Les politiques hostiles envers l’Algérie, la France (ancienne puissance coloniale), et la société civile visaient à construire une légitimité pour rester au pouvoir avec le soutien du peuple, mais les résultats sont catastrophiques, surtout après le retrait du Mali de la CEDEAO et la suspension de sa participation aux instances de l’Union africaine.

On parle du remplacement de Wagner par le « Corps Africain », cela signifie-t-il un maintien de la présence russe au Mali ? Quelle est votre lecture de la situation ?

Le remplacement de Wagner par le « Corps Africain », annoncé officiellement, consistera à former les éléments de l’armée malienne et à offrir des conseils militaires sans participation directe aux combats. C’est une stratégie commune à toutes les sociétés militaires privées, y compris américaines. Le « Corps Africain » n’est autre que Wagner, sous une nouvelle appellation et avec de nouvelles missions. L’objectif est clair : échapper aux poursuites judiciaires liées aux violations des droits humains et aux crimes de guerre, documentés par des organisations internationales indépendantes.

Je pense que ce « Corps Africain » échouera aussi, dans un contexte de pouvoir transitoire faible et illégitime, sans vision claire pour sortir de la crise.

En ce qui concerne la présence russe, il faut savoir que la Russie est une puissance mondiale en conflit permanent avec l’Occident, qui cherche à l’isoler et à réduire son influence. La Russie adopte une stratégie opposée en déplaçant le champ de bataille loin de ses frontières comme forme de défense avancée, en passant de la stratégie des « eaux chaudes » à celle de l’expansion vers les terres arides, pour renforcer sa position dans les négociations avec l’Occident.

Au niveau régional, qui profite de ces développements ? Peut-on parler d’un échec de Wagner, voire de la Russie, dans leur approche sécuritaire au détriment d’une approche globale (diplomatique, sécuritaire et développementale) que propose l’Algérie ?

Les bénéficiaires de ces développements sont les acteurs qui ont intérêt à la prolongation et à la complication des crises, en particulier les forces régionales « fonctionnelles », au premier rang desquels le Makhzen marocain, allié du sionisme mondial, et l’argent du Golfe corrompu qui détruit l’ordre régional arabe en facilitant la normalisation avec Israël.

Quant à l’approche sécuritaire, elle a montré ses limites, même pour la France, pourtant bien informée sur la région. Les défaites de Wagner, bras armé de la Russie, en sont la meilleure preuve.

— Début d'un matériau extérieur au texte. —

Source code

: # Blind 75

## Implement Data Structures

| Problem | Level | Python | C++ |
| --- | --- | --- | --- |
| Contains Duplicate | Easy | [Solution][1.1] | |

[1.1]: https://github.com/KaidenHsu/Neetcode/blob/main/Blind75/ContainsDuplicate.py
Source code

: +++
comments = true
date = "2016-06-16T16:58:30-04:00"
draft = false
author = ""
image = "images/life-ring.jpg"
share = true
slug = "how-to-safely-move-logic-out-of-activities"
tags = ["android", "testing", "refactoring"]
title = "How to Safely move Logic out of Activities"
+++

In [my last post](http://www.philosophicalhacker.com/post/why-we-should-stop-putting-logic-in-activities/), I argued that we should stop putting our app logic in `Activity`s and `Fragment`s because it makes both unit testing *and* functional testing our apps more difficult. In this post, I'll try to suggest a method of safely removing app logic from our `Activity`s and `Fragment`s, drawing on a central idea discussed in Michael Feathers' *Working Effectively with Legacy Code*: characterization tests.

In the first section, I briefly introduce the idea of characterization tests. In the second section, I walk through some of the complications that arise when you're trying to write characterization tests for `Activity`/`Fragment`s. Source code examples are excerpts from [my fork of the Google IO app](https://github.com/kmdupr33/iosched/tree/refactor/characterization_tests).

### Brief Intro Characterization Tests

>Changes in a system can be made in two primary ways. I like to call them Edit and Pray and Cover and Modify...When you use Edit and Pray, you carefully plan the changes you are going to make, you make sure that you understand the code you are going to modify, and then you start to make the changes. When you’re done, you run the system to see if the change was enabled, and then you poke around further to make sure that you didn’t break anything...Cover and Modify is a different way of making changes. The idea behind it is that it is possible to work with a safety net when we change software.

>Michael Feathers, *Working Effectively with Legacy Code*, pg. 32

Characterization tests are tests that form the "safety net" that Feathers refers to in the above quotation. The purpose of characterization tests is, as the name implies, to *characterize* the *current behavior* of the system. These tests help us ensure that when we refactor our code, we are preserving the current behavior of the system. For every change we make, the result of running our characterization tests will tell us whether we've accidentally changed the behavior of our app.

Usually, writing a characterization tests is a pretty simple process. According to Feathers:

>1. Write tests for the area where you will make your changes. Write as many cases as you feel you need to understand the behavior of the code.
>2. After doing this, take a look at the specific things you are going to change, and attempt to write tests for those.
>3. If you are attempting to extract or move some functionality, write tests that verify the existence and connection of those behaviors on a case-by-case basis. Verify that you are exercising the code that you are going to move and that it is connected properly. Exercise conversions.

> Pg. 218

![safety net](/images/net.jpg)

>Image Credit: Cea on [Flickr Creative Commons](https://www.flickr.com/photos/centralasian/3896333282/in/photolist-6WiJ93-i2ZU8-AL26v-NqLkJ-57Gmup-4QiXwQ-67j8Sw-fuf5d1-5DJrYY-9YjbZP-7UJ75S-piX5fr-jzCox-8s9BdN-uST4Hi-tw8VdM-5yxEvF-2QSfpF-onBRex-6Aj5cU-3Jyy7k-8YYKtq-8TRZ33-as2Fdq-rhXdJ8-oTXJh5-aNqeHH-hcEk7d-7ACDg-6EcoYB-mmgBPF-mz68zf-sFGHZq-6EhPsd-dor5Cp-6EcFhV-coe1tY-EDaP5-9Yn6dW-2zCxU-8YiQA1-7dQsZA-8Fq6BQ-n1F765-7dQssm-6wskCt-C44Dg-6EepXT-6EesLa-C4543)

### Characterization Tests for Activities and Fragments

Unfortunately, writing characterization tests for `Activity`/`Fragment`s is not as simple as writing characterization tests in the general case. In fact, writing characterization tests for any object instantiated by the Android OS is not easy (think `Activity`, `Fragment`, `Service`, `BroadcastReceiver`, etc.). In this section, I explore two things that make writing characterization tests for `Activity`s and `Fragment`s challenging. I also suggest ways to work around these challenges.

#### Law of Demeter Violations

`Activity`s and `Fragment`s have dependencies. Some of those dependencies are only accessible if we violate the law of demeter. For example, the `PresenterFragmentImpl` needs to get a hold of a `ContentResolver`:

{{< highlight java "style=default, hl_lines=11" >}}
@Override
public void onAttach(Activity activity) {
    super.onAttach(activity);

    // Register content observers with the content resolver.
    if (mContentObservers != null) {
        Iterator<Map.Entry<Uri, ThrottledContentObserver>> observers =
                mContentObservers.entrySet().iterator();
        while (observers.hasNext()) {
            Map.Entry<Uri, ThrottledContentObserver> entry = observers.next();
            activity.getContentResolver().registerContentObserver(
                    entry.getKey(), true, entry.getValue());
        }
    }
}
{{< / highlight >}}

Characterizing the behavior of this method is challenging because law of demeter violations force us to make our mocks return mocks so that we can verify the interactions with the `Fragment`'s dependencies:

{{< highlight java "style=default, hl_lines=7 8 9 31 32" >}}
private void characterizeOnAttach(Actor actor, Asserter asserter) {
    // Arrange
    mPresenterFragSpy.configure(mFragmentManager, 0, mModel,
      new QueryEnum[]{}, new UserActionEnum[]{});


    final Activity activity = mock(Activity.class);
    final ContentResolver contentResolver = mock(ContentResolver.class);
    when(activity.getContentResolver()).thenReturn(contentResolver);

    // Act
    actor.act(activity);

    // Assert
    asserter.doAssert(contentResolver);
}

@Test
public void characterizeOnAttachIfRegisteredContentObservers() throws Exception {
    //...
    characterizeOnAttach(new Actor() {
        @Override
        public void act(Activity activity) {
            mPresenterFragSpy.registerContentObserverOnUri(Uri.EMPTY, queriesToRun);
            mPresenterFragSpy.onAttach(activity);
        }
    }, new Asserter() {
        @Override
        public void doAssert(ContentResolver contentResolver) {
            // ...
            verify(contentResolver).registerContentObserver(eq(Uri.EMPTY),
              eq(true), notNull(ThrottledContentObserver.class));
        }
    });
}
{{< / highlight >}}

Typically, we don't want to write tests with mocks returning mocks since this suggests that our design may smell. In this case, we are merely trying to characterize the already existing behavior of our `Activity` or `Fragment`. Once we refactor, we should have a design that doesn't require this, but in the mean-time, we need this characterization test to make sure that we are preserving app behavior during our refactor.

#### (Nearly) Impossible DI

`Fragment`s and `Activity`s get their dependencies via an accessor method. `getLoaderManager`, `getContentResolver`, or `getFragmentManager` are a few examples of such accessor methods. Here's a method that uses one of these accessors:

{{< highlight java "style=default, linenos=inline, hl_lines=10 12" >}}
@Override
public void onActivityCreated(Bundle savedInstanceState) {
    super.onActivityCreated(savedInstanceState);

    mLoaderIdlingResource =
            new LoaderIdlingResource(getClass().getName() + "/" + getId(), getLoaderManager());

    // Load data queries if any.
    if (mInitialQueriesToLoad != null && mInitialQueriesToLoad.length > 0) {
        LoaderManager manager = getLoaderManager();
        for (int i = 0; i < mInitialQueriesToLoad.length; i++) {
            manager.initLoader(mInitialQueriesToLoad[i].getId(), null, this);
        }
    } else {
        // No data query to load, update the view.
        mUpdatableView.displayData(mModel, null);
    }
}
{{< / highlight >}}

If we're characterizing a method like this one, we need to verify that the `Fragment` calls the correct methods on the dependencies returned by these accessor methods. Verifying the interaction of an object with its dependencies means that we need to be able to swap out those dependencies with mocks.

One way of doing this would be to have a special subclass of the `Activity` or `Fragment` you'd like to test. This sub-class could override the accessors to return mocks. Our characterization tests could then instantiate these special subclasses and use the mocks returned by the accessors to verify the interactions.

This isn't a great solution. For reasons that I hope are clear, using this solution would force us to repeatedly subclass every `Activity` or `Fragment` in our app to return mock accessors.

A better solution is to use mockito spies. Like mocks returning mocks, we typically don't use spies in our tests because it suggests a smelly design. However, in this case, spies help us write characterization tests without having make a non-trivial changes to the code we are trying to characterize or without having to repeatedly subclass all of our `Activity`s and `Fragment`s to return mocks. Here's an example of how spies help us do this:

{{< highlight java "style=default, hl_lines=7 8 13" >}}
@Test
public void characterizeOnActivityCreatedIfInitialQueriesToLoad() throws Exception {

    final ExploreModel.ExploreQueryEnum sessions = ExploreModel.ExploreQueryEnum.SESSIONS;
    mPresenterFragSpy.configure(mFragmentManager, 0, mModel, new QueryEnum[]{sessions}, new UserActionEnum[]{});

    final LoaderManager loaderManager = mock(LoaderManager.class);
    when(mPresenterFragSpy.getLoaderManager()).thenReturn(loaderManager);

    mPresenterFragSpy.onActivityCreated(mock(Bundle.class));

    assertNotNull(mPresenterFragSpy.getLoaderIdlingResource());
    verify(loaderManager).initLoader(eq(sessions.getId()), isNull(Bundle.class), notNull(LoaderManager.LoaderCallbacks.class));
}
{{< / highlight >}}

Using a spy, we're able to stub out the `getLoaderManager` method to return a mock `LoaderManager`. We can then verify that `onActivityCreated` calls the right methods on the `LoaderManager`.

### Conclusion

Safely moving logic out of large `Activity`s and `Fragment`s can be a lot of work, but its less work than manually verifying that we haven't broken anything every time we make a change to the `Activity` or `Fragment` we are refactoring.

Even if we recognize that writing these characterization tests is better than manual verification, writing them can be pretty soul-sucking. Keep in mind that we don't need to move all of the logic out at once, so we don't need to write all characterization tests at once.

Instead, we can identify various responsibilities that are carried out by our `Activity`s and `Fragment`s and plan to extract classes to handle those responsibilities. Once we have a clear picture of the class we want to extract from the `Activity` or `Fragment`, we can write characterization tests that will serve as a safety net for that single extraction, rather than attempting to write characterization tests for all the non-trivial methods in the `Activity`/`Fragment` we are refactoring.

Par ailleurs, ni la Russie ni Wagner n’ont de vision stratégique pour la région. Elles cherchent uniquement à se doter d’une carte de négociation avec l’Occident impérialiste. L’économie russe, affaiblie par les sanctions imposées après l’invasion de l’Ukraine, ne permet pas de soutenir les économies de la région. L’abandon de Bachar al-Assad par la Russie en est un exemple, dans un accord dont les contours restent flous.

Je m’attends à ce que le sort des régimes de transition au Sahel soit pire que celui du régime syrien, bien que les contextes soient différents.

Par conséquent, l’approche algérienne est la plus réaliste, car elle s’attaque aux causes profondes des crises : le développement, la cohésion sociale, le dialogue et la confiance mutuelle. Certes, cette approche présente des lacunes, mais elles peuvent être corrigées avec le temps.